CNBC meanwhile emphasizes the wage growth:
Long-awaited wage growth posted its biggest increase of the economic recovery in August while payroll gains beat expectations and the unemployment rate held near a generational low of 3.9 percent, according to a Bureau of Labor Statistics report Friday.
Average hourly earnings rose 2.9 percent for the month on an annualized basis, while nonfarm payrolls grew by 201,000. Economists surveyed by Reuters had been expecting earnings to rise 2.7 percent, payrolls to increase by 191,000 and the jobless level to decline one-tenth of a point to 3.8 percent.
The wage growth was the highest since April 2009.
“If we continue to see wage growth move higher, it puts the Fed in play for a fourth rate hike, absent tariff concerns,” said Quincy Krosby, chief market strategist at Prudential Financial. “I don’t think this is going to be the beginning of a downturn in the market, but the fact is there had been other reports leading up to this suggesting wages had been moving higher. Today’s print is indicative of a tight labor market.”
Yields jumped after the numbers were released and stock futures fell on expectations the data justified more rate hikes from the Federal Reserve.

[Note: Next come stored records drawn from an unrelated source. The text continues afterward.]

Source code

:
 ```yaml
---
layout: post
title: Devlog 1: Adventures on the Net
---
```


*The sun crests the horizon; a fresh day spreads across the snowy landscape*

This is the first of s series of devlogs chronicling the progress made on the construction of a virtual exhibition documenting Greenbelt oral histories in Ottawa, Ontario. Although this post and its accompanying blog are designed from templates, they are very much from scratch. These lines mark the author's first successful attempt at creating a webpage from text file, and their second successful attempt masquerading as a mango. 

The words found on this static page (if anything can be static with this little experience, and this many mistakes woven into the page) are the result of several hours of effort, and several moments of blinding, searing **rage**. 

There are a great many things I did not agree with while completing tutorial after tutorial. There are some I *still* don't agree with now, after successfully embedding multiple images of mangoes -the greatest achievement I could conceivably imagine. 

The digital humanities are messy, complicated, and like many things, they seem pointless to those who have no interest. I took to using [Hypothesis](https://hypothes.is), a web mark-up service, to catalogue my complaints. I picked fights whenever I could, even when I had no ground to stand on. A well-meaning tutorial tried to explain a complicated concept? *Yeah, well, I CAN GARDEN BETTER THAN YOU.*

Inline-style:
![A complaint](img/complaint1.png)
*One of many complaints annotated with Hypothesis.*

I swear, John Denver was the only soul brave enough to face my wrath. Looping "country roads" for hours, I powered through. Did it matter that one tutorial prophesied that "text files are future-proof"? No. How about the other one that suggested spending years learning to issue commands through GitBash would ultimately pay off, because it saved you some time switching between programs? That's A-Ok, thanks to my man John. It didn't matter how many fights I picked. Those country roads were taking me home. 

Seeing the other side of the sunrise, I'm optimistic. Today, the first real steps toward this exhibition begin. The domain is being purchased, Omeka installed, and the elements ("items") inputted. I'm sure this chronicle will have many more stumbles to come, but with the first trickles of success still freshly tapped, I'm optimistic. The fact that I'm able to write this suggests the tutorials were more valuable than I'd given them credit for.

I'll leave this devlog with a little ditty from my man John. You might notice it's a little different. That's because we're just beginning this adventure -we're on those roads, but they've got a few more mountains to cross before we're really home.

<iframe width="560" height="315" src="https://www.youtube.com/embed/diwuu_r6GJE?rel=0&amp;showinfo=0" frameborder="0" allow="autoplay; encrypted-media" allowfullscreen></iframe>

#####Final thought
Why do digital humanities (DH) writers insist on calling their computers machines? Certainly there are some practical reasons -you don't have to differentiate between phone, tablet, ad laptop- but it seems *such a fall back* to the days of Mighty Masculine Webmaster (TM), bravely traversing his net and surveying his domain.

The news wasn’t all good on the employment front. Counts for the two previous months were lowered by 50,000 — from 248,000 to 208,000 in June and from 157,000 to 147,000 in July. In the big picture, though, the August number was in line with the average monthly gains of 196,000 over the past 12 months.
In addition, there was a surge in those counted as not in the labor force. The number rose by 692,000 to 96.3 million.

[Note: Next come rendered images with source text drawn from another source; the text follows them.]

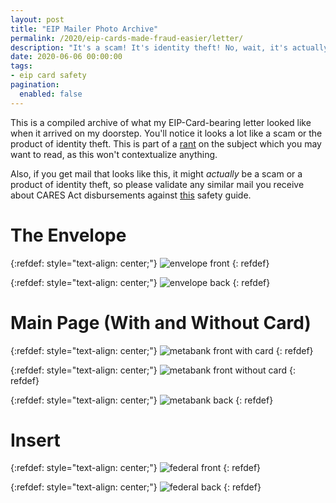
 ```yaml
---
layout: post
title: "EIP Mailer Photo Archive"
permalink: /2020/eip-cards-made-fraud-easier/letter/
description: "It's a scam! It's identity theft! No, wait, it's actually what passes for 'effort' at a federal level!"
date: 2020-06-06 00:00:00
tags:
- eip card safety
pagination: 
  enabled: false
---
```


This is a compiled archive of what my EIP-Card-bearing letter looked like when it arrived on my doorstep. You'll notice it looks a lot like a scam or the product of identity theft. This is part of a [rant](/2020/eip-cards-made-fraud-easier/) on the subject which you may want to read, as this won't contextualize anything.

Also, if you get mail that looks like this, it might *actually* be a scam or a product of identity theft, so please validate any similar mail you receive about CARES Act disbursements against [this](/2020/eip-cards-made-fraud-easier/staying-safe/) safety guide.

# The Envelope

{:refdef: style="text-align: center;"}
![envelope front](/2020/eip-cards-made-fraud-easier/envelope-front.png)
{: refdef}

{:refdef: style="text-align: center;"}
![envelope back](/2020/eip-cards-made-fraud-easier/envelope-back.png)
{: refdef}

# Main Page (With and Without Card)

{:refdef: style="text-align: center;"}
![metabank front with card](/2020/eip-cards-made-fraud-easier/metabank-front-card.png)
{: refdef}

{:refdef: style="text-align: center;"}
![metabank front without card](/2020/eip-cards-made-fraud-easier/metabank-front-clear.png)
{: refdef}

{:refdef: style="text-align: center;"}
![metabank back](/2020/eip-cards-made-fraud-easier/metabank-back.png)
{: refdef}

# Insert

{:refdef: style="text-align: center;"}
![federal front](/2020/eip-cards-made-fraud-easier/federal-front.png)
{: refdef}

{:refdef: style="text-align: center;"}
![federal back](/2020/eip-cards-made-fraud-easier/federal-back.png)
{: refdef}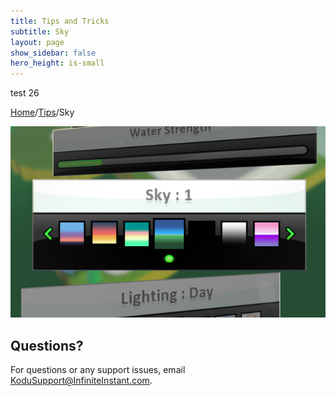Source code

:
 ```yaml
---
title: Tips and Tricks
subtitle: Sky
layout: page
show_sidebar: false
hero_height: is-small
---
```


test 26

[Home](..)/[Tips](.)/Sky


![Sky](sky.png)




## Questions?
For questions or any support issues, email <KoduSupport@InfiniteInstant.com>.
 

 

   

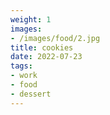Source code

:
 ```yaml
---
weight: 1
images:
- /images/food/2.jpg
title: cookies
date: 2022-07-23
tags:
- work
- food
- dessert
---
```

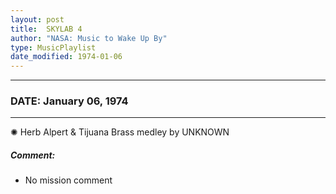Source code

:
 ```yaml
---
layout: post
title:  SKYLAB 4
author: "NASA: Music to Wake Up By"
type: MusicPlaylist
date_modified: 1974-01-06
---
```


----
### DATE: January 06, 1974
----
✺ Herb Alpert & Tijuana Brass medley by UNKNOWN

##### Comment:
* No mission comment
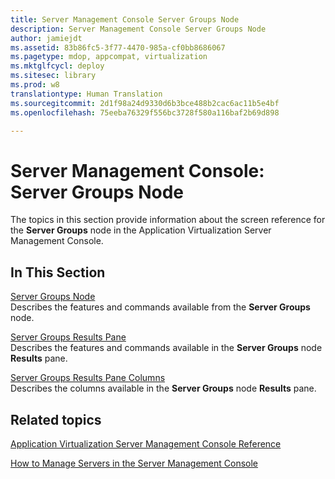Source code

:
 ```yaml
---
title: Server Management Console Server Groups Node
description: Server Management Console Server Groups Node
author: jamiejdt
ms.assetid: 83b86fc5-3f77-4470-985a-cf0bb8686067
ms.pagetype: mdop, appcompat, virtualization
ms.mktglfcycl: deploy
ms.sitesec: library
ms.prod: w8
translationtype: Human Translation
ms.sourcegitcommit: 2d1f98a24d9330d6b3bce488b2cac6ac11b5e4bf
ms.openlocfilehash: 75eeba76329f556bc3728f580a116baf2b69d898

---
```



# Server Management Console: Server Groups Node


The topics in this section provide information about the screen reference for the **Server Groups** node in the Application Virtualization Server Management Console.

## In This Section


<a href="" id="server-groups-node"></a>[Server Groups Node](server-groups-node.md)  
Describes the features and commands available from the **Server Groups** node.

<a href="" id="server-groups-results-pane"></a>[Server Groups Results Pane](server-groups-results-pane.md)  
Describes the features and commands available in the **Server Groups** node **Results** pane.

<a href="" id="server-groups-results-pane-columns"></a>[Server Groups Results Pane Columns](server-groups-results-pane-columns.md)  
Describes the columns available in the **Server Groups** node **Results** pane.

## Related topics


[Application Virtualization Server Management Console Reference](application-virtualization-server-management-console-reference.md)

[How to Manage Servers in the Server Management Console](how-to-manage-servers-in-the-server-management-console.md)

 

 








<!--HONumber=Jun16_HO4-->



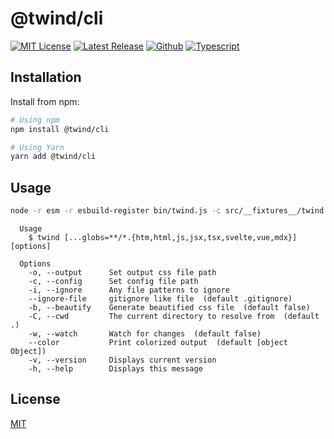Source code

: # @twind/cli

[![MIT License](https://flat.badgen.net/github/license/tw-in-js/twind-cli)](https://github.com/tw-in-js/twind-cli/blob/main/LICENSE)
[![Latest Release](https://flat.badgen.net/npm/v/@twind/cli?icon=npm&label&cache=10800&color=blue)](https://www.npmjs.com/package/@twind/cli)
[![Github](https://flat.badgen.net/badge/icon/tw-in-js%2Ftwind-cli?icon=github&label)](https://github.com/tw-in-js/twind-cli)
[![Typescript](https://flat.badgen.net/badge/icon/included?icon=typescript&label)](https://unpkg.com/browse/@twind/cli/cli.d.ts)

## Installation

Install from npm:

```sh
# Using npm
npm install @twind/cli

# Using Yarn
yarn add @twind/cli
```

## Usage

```bash
node -r esm -r esbuild-register bin/twind.js -c src/__fixtures__/twind.config.js -o build/tailwind.css -w -b
```

```
  Usage
    $ twind [...globs=**/*.{htm,html,js,jsx,tsx,svelte,vue,mdx}] [options]

  Options
    -o, --output      Set output css file path
    -c, --config      Set config file path
    -i, --ignore      Any file patterns to ignore
    --ignore-file     gitignore like file  (default .gitignore)
    -b, --beautify    Generate beautified css file  (default false)
    -C, --cwd         The current directory to resolve from  (default .)
    -w, --watch       Watch for changes  (default false)
    --color           Print colorized output  (default [object Object])
    -v, --version     Displays current version
    -h, --help        Displays this message
```

## License

[MIT](https://github.com/tw-in-js/content/blob/main/LICENSE)
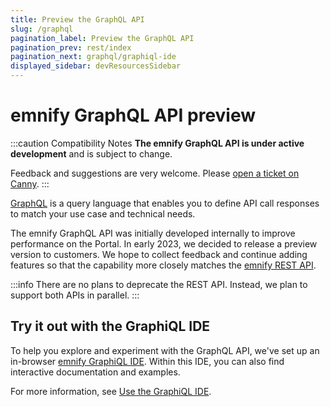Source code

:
 ```yaml
---
title: Preview the GraphQL API
slug: /graphql
pagination_label: Preview the GraphQL API
pagination_prev: rest/index
pagination_next: graphql/graphiql-ide
displayed_sidebar: devResourcesSidebar
---
```


# emnify GraphQL API <span className="theme-doc-version-badge badge badge--primary">preview</span>

:::caution Compatibility Notes
**The emnify GraphQL API is under active development** and is subject to change.

Feedback and suggestions are very welcome.
Please [open a ticket on Canny](https://emnify.canny.io/).
:::

[GraphQL](https://graphql.org/) is a query language that enables you to define API call responses to match your use case and technical needs.

The emnify GraphQL API was initially developed internally to improve performance on the Portal.
In early 2023, we decided to release a preview version to customers.
We hope to collect feedback and continue adding features so that the capability more closely matches the [emnify REST API](https://cdn.emnify.net/api/doc/index.html).

:::info
There are no plans to deprecate the REST API.
Instead, we plan to support both APIs in parallel.
:::

## Try it out with the GraphiQL IDE

To help you explore and experiment with the GraphQL API, we've set up an in-browser [emnify GraphiQL IDE](https://graphql-playground.emnify.net/).
Within this IDE, you can also find interactive documentation and examples.

For more information, see [Use the GraphiQL IDE](/graphql/graphiql-ide).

A broader measure of unemployment that takes into account discouraged workers and those at jobs part time for economic reasons edged lower, from 7.5 percent to 7.4 percent.

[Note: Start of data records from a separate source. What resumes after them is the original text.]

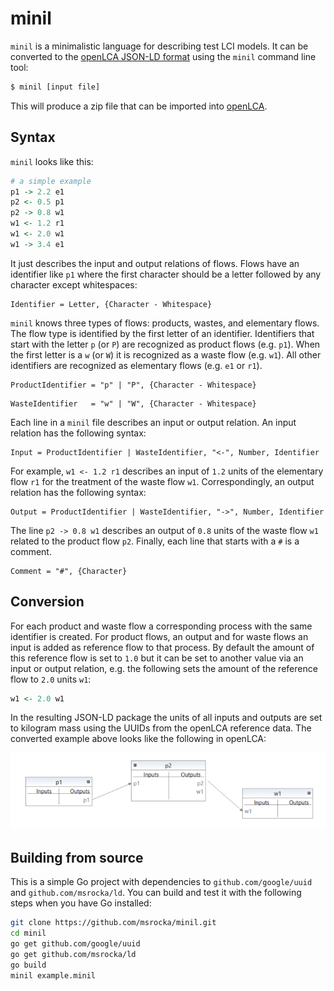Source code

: # minil
`minil` is a minimalistic language for describing test LCI models. It can be
converted to the [openLCA JSON-LD format](https://github.com/GreenDelta/olca-schema)
using the `minil` command line tool:

```bash
$ minil [input file]
```

This will produce a zip file that can be imported into
[openLCA](http://www.openlca.org/).


## Syntax
`minil` looks like this:

```r
# a simple example
p1 -> 2.2 e1
p2 <- 0.5 p1
p2 -> 0.8 w1
w1 <- 1.2 r1
w1 <- 2.0 w1
w1 -> 3.4 e1
```

It just describes the input and output relations of flows. Flows have an
identifier like `p1` where the first character should be a letter followed
by any character except whitespaces:

```ebnf
Identifier = Letter, {Character - Whitespace}
```

`minil` knows three types of flows: products, wastes, and elementary flows. The
flow type is identified by the first letter of an identifier. Identifiers that
start with the letter `p` (or `P`) are recognized as product flows (e.g. `p1`).
When the first letter is a `w` (or `W`) it is recognized as a waste flow
(e.g. `w1`). All other identifiers are recognized as elementary flows
(e.g. `e1` or `r1`).

```ebnf
ProductIdentifier = "p" | "P", {Character - Whitespace}
```

```ebnf
WasteIdentifier   = "w" | "W", {Character - Whitespace}
```

Each line in a `minil` file describes an input or output relation. An input
relation has the following syntax:

```ebnf
Input = ProductIdentifier | WasteIdentifier, "<-", Number, Identifier
```

For example, `w1 <- 1.2 r1` describes an input of `1.2` units of the elementary
flow `r1` for the treatment of the waste flow `w1`. Correspondingly, an output
relation has the following syntax:

```ebnf
Output = ProductIdentifier | WasteIdentifier, "->", Number, Identifier
```

The line `p2 -> 0.8 w1` describes an output of `0.8` units of the waste flow 
`w1` related to the product flow `p2`. Finally, each line that starts with a
`#` is a comment.

```ebnf
Comment = "#", {Character}
```


## Conversion
For each product and waste flow a corresponding process with the same identifier
is created. For product flows, an output and for waste flows an input is added
as reference flow to that process. By default the amount of this reference
flow is set to `1.0` but it can be set to another value via an input or
output relation, e.g. the following sets the amount of the reference flow to
`2.0` units `w1`:

```r
w1 <- 2.0 w1
```

In the resulting JSON-LD package the units of all inputs and outputs are set
to kilogram mass using the UUIDs from the openLCA reference data. The converted
example above looks like the following in openLCA:

![](./example_olca.png)


## Building from source
This is a simple Go project with dependencies to `github.com/google/uuid`
and `github.com/msrocka/ld`. You can build and test it with the following steps
when you have Go installed:

```bash
git clone https://github.com/msrocka/minil.git
cd minil
go get github.com/google/uuid
go get github.com/msrocka/ld
go build
minil example.minil
```
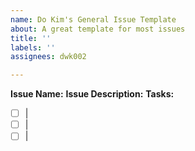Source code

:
 ```yaml
---
name: Do Kim's General Issue Template
about: A great template for most issues
title: ''
labels: ''
assignees: dwk002

---
```


**Issue Name:** 
**Issue Description:**
**Tasks:**
- [ ] |
- [ ] |
- [ ] |
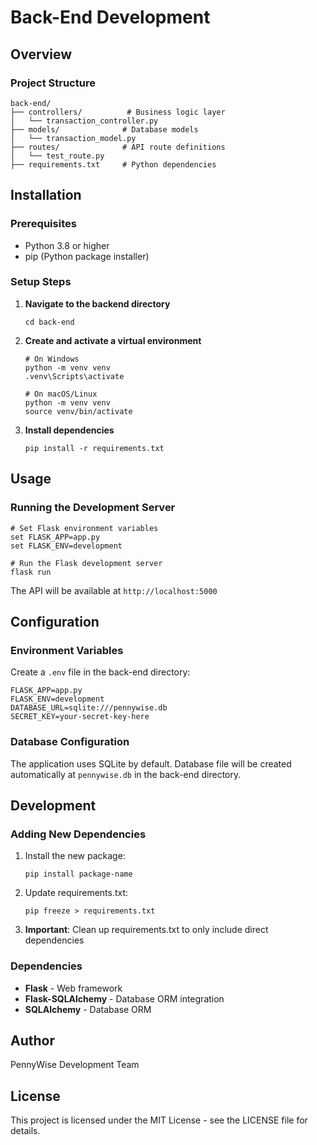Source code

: # Back-End Development

## Overview

### Project Structure
```
back-end/
├── controllers/          # Business logic layer
│   └── transaction_controller.py
├── models/              # Database models
│   └── transaction_model.py
├── routes/              # API route definitions
│   └── test_route.py
├── requirements.txt     # Python dependencies
```
## Installation

### Prerequisites
- Python 3.8 or higher
- pip (Python package installer)

### Setup Steps

1. **Navigate to the backend directory**
   
   `cd back-end`

2. **Create and activate a virtual environment**
   ```
   # On Windows
   python -m venv venv
   .venv\Scripts\activate

   # On macOS/Linux
   python -m venv venv
   source venv/bin/activate
    ```
3. **Install dependencies**
   
   `pip install -r requirements.txt`

## Usage

### Running the Development Server

```
# Set Flask environment variables
set FLASK_APP=app.py
set FLASK_ENV=development

# Run the Flask development server
flask run
```
The API will be available at `http://localhost:5000`



## Configuration

### Environment Variables

Create a `.env` file in the back-end directory:

```
FLASK_APP=app.py
FLASK_ENV=development
DATABASE_URL=sqlite:///pennywise.db
SECRET_KEY=your-secret-key-here
```

### Database Configuration

The application uses SQLite by default. Database file will be created automatically at `pennywise.db` in the back-end directory.

## Development

### Adding New Dependencies

1. Install the new package:
   ```
   pip install package-name
   ```
2. Update requirements.txt:
    ```
   pip freeze > requirements.txt
   ```

3. **Important**: Clean up requirements.txt to only include direct dependencies

### Dependencies

- **Flask** - Web framework
- **Flask-SQLAlchemy** - Database ORM integration
- **SQLAlchemy** - Database ORM

## Author

PennyWise Development Team

## License

This project is licensed under the MIT License - see the LICENSE file for details.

The big questions looming above all of this, of course, are both economic and political.
On the economic side, there’s the question of what impact, if any, the Administration’s economic policies are actually having on the economy going forward. While jobs growth has remained positive and we’ve seen some good Gross Domestic Product numbers, there’s no real indication that the tax cuts put in place last year are having the kind of impact that the Administration hoped they would when they were signed into law late last year. Partly this appears to be because corporations are not investing the tax savings they are experiencing in the ways that Republicans hoped, and instead either banking the money or using it for stock buybacks, neither of which add much of anything to the economy. This is probably the main reason that the tax cuts are not doing well in the polls and why Republicans have largely abandoned plans to campaign on those cuts in the fall. Perhaps that will change in the coming months, but it seems unlikely. Additionally, it’s probable that whatever positive impact the tax cuts might have will be offset in whole or in part by the negative impact of the President’s misguided and foolish trade policies.
The second question is how all of this might impact the midterm elections. Given the importance that voters tend to put on so-called “pocketbook” issues when they go to the polls, the question of which of these forces ends up having the biggest impact when November rolls around could prove decisive in some close races. In that respect, Republicans arguably have reason to be hopeful since the economy appears to be healthy and it seems unlikely that we’ll see that change at any point in the near future. At the same time, though, the stagnation in wage growth is the area where these statistics tend to hit home for most Americans, and the stagnation in that area seems likely to continue. This is why it will be worthwhile to watch these numbers closely as Election Day gets closer.